What is that message? It is that even in the Ancient Near East, there were forces antagonistic to our people, our belief system, and our morality. Furthermore, these forces were, in many ways, amazingly similar to some of the forces which we face this very day.
What are some aspects of Balaam's mindset that may typify a philosophy prevalent in the Ancient Near East but which are equally common nowadays? Let's begin with his willingness to sell himself and his services for the right price.
Balaam, we have seen, lived hundreds of miles from Moab. He himself was not at all endangered by the Israelites as they marched towards the Promised Land and posed a threat to trespass Moab's territory. Indeed, his first response to Balak's emissaries was a negative one.

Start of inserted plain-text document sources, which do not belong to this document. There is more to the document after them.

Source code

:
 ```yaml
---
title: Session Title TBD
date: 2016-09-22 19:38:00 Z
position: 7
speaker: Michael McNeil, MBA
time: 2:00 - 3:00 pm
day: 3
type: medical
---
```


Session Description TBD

But soon we see that he was really just playing "hard to get." I rephrase what he said so that it sounds more like the language of so many contemporary politicians: "I have principles that I will not compromise. That is, I will not compromise except for the right price." Once the client ups the ante, the principles are abandoned and off he marches hand in hand with his new client, ready to comply with the client's wishes.
Our sages, in Ethics of the Fathers (5:23), impress us with their ability to reduce Balaam's entire character into three concise phrases: "Whoever possesses these three qualities is a disciple of the wicked Balaam: an evil eye, a haughty spirit, and mighty desires."
In other words, Baalam's special "assets" were envy, arrogance and lust; certainly not an uncommon triad of attributes among the politicians of our time.
Even more insightful is the observation made in the Talmud, which discovers the secret of Balaam's ability to place a curse upon others. The Talmud tells us that he was somehow able to calculate the one precise moment in the day when the Almighty, compassionate at all other times, was wrathful. I have often understood this to mean that Balaam was able to separate out the aspects of the deity that, taken out of the context of God's mercy, looked very much like violent anger. Balaam was able to use religion as an excuse for violence.
In this regard, he could easily find company in modern times, when so many are able to ignore the abundant religious teachings of peace and tolerance, and instead use religion as an excuse for hatred and harmful acts. The correlation between religion and violence is one that critics of religion use well on behalf of their cause. That correlation, to the extent that it is true, is directly attributable to the ability of some religious extremists to "calculate the fleeting moment of God's wrath," to ignore the 99.9% of the Lord's day and dwell upon the microsecond in which His anger flares.
To fully appreciate the Torah's important messages, one must come to know against whom and against what they are aimed. The Torah elaborates at great length upon the figure of Balaam because he represents what was most objectionable in the Ancient Near East.
But the Torah is eternal, and all that it teaches in opposition to the prevalent culture of ancient times is equally relevant in modern times.
Man's dark side has not changed. Neither have the Torah's lessons of light.